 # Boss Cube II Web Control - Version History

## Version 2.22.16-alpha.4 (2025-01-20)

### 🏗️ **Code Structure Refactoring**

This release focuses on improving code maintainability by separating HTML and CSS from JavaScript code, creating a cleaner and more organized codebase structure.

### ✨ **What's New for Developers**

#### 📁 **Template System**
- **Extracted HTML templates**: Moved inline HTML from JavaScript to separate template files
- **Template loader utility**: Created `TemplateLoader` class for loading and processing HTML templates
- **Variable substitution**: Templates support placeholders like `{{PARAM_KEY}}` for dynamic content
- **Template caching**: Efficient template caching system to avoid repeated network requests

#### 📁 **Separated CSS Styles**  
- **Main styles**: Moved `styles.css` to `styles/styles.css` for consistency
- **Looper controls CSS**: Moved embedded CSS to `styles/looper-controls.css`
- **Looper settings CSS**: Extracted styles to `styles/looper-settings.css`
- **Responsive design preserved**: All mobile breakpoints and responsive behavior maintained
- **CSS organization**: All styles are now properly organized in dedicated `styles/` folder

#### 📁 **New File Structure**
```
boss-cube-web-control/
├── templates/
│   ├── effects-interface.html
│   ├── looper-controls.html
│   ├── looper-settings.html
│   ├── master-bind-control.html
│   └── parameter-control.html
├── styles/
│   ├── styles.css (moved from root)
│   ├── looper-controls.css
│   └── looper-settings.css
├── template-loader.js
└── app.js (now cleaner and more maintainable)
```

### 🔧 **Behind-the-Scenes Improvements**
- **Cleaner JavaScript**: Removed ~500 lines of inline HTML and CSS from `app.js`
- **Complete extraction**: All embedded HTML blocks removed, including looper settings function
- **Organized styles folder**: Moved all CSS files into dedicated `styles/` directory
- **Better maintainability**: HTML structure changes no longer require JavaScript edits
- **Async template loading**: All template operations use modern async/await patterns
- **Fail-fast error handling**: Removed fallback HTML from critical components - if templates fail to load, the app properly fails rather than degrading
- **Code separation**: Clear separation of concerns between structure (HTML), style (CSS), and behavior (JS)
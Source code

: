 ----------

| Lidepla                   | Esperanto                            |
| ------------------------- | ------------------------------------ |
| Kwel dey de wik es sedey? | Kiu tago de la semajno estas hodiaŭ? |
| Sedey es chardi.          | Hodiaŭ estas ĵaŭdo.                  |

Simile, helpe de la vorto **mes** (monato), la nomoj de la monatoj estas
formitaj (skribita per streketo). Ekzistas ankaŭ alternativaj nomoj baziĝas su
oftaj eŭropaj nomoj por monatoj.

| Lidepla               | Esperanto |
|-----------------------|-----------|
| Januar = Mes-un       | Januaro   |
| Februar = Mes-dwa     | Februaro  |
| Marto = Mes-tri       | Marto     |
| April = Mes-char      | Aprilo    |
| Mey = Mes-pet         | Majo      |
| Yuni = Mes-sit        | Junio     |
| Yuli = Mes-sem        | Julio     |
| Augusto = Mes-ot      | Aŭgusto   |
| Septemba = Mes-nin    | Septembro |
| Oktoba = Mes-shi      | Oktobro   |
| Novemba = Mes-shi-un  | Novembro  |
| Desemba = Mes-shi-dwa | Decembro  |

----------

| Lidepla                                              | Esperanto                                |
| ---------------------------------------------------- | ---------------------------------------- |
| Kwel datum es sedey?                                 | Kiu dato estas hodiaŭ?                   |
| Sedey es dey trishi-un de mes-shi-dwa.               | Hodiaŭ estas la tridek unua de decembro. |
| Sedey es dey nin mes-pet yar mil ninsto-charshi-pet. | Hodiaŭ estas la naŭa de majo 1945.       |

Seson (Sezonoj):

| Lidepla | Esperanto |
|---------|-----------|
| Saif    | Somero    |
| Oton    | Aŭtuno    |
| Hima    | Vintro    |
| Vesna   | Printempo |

□ □ □

*Problem description*
Start with the line above that contains "### 🔧 **Behind-the-Scenes Improvements**" and stop after the line that contains "- **Better maintainability**: HTML". Output those lines exactly, and only those.

*Answer box*
### 🔧 **Behind-the-Scenes Improvements**
- **Cleaner JavaScript**: Removed ~500 lines of inline HTML and CSS from `app.js`
- **Complete extraction**: All embedded HTML blocks removed, including looper settings function
- **Organized styles folder**: Moved all CSS files into dedicated `styles/` directory
- **Better maintainability**: HTML structure changes no longer require JavaScript edits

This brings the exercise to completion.